Development of a Novel Direct Bioautography–Thin-Layer Chromatography Test: Optimization of Growth Conditions for Gram-Negative Bacteria, Escherichia coli

Abstract

Abstract With the aim of developing a TLC-direct bioautography assay using Escherichia coli as test bacteria, various parameters influencing the viability of microorganisms on TLC plates were examined and checked for flumequine standards. The optimal times for preincubation and incubation of bacterial broth were 20 h at 37°C and 2 h at 37°C, respectively. The optimal viscosity of the broth was obtained for 0.05% agarose solution in Mueller-Hinton broth. Various incubation times of the seeded TLC plates were also tested (5 h proved to be optimal).

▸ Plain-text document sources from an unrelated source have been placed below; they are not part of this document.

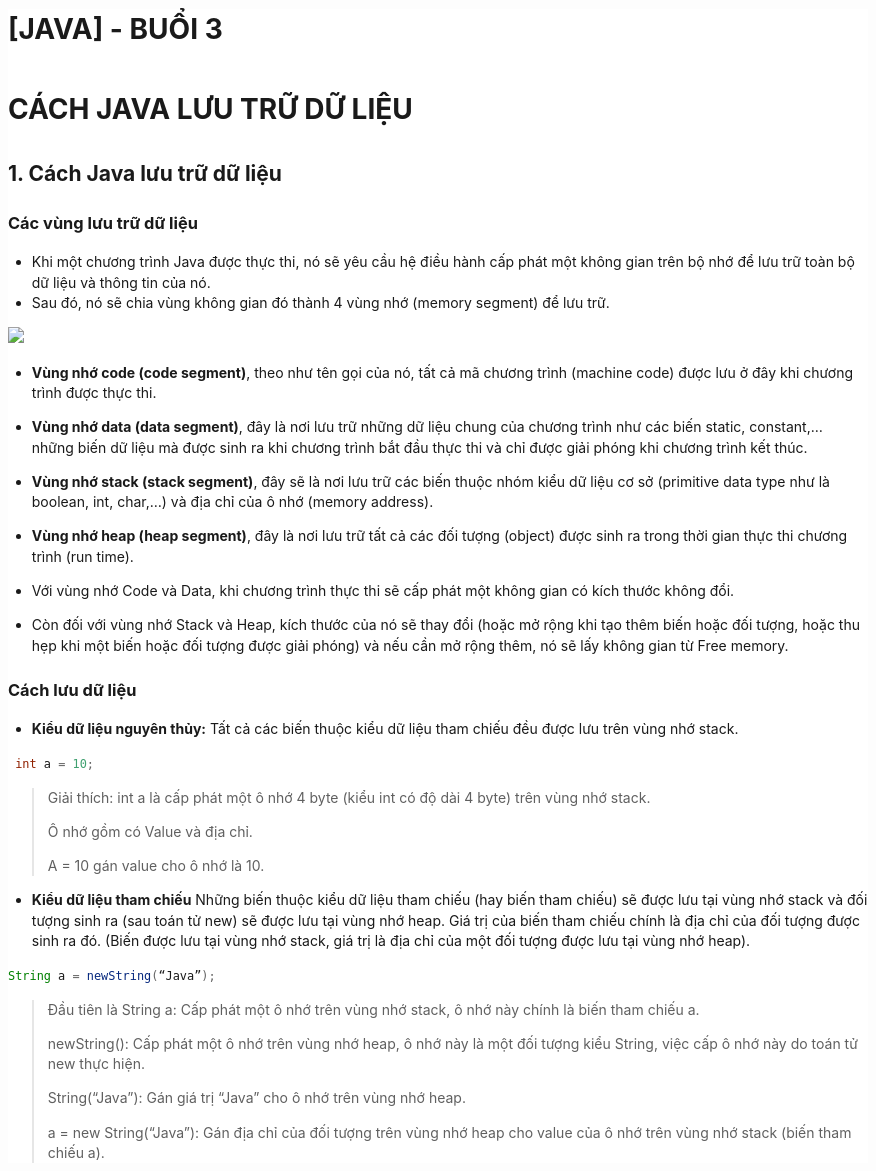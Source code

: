 # [JAVA] - BUỔI 3

# CÁCH JAVA LƯU TRỮ DỮ LIỆU

## 1. Cách Java lưu trữ dữ liệu
### Các vùng lưu trữ dữ liệu
- Khi một chương trình Java được thực thi, nó sẽ yêu cầu hệ điều hành cấp phát một không gian trên bộ nhớ để lưu trữ toàn bộ dữ liệu và thông tin của nó.
- Sau đó, nó sẽ chia vùng không gian đó thành 4 vùng nhớ (memory segment) để lưu trữ.

![](https://toithacmac.files.wordpress.com/2015/04/13.png?w=620)
- **Vùng nhớ code (code segment)**, theo như tên gọi của nó, tất cả mã chương trình (machine code) được lưu ở đây khi chương trình được thực thi.
- **Vùng nhớ data (data segment)**, đây là nơi lưu trữ những dữ liệu chung của chương trình như các biến static, constant,… những biến dữ liệu mà được sinh ra khi chương trình bắt đầu thực thi và chỉ được giải phóng khi chương trình kết thúc.
- **Vùng nhớ stack (stack segment)**, đây sẽ là nơi lưu trữ các biến thuộc nhóm kiểu dữ liệu cơ sở (primitive data type như là boolean, int, char,…) và địa chỉ của ô nhớ (memory address).
- **Vùng nhớ heap (heap segment)**, đây là nơi lưu trữ tất cả các đối tượng (object) được sinh ra trong thời gian thực thi chương trình (run time).

- Với vùng nhớ Code và Data, khi chương trình thực thi sẽ cấp phát một không gian có kích thước không đổi.
- Còn đối với vùng nhớ Stack và Heap, kích thước của nó sẽ thay đổi (hoặc mở rộng khi tạo thêm biến hoặc đối tượng, hoặc thu hẹp khi một biến hoặc đối tượng được giải phóng) và nếu cần mở rộng thêm, nó sẽ lấy không gian từ Free memory.

### Cách lưu dữ liệu
- **Kiểu dữ liệu nguyên thủy:** 
Tất cả các biến thuộc kiểu dữ liệu tham chiếu đều được lưu trên vùng nhớ stack.
```Java
 int a = 10; 
 ```
> Giải thích: int a là cấp phát một ô nhớ 4 byte (kiểu int có độ dài 4 byte) trên vùng nhớ stack.
> 
> Ô nhớ gồm có Value và địa chỉ.
> 
> A = 10 gán value cho ô nhớ là 10.
- **Kiểu dữ liệu tham chiếu** 
Những biến thuộc kiểu dữ liệu tham chiếu (hay biến tham chiếu) sẽ được lưu tại vùng nhớ stack và đối tượng sinh ra (sau toán tử new) sẽ được lưu tại vùng nhớ heap. Giá trị của biến tham chiếu chính là địa chỉ của đối tượng được sinh ra đó. (Biến được lưu tại vùng nhớ stack, giá trị là địa chỉ của một đối tượng được lưu tại vùng nhớ heap).

```Java
String a = newString(“Java”);
```
> Đầu tiên là String a: Cấp phát một ô nhớ trên vùng nhớ stack, ô nhớ này chính là biến tham chiếu a.
> 
> newString(): Cấp phát một ô nhớ trên vùng nhớ heap, ô nhớ này là một đối tượng kiểu String, việc cấp ô nhớ này do toán tử new thực hiện.
> 
> String(“Java”): Gán giá trị “Java” cho ô nhớ trên vùng nhớ heap.
> 
> a = new String(“Java”): Gán địa chỉ của đối tượng trên vùng nhớ heap cho value của ô nhớ trên vùng nhớ stack (biến tham chiếu a).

After incubation, the plates were sprayed with 0.2% aqueous [3-(4,5-dimethyldiazol-2-yl)-2,5 diphenyltetrazolium bromide] (MTT) solution and incubated for 0.5 h at 37°C. The precision of the method was evaluated by the repeatability (intraday assay) and intermediate precision (interday assay). The regression coefficients were 0.9977 and 0.9968, respectively, for intraday and interday curves. The calibration curves show good linearity in the range of 0.005–0.50 μg (0.5–50.0 μg/mL). The established LOD of flumequine equaled 0.5 μg/mL, i.e., 5 ng flumequine in the spot. The developed direct bioautography test significantly enhances the sensitivity of the TLC method.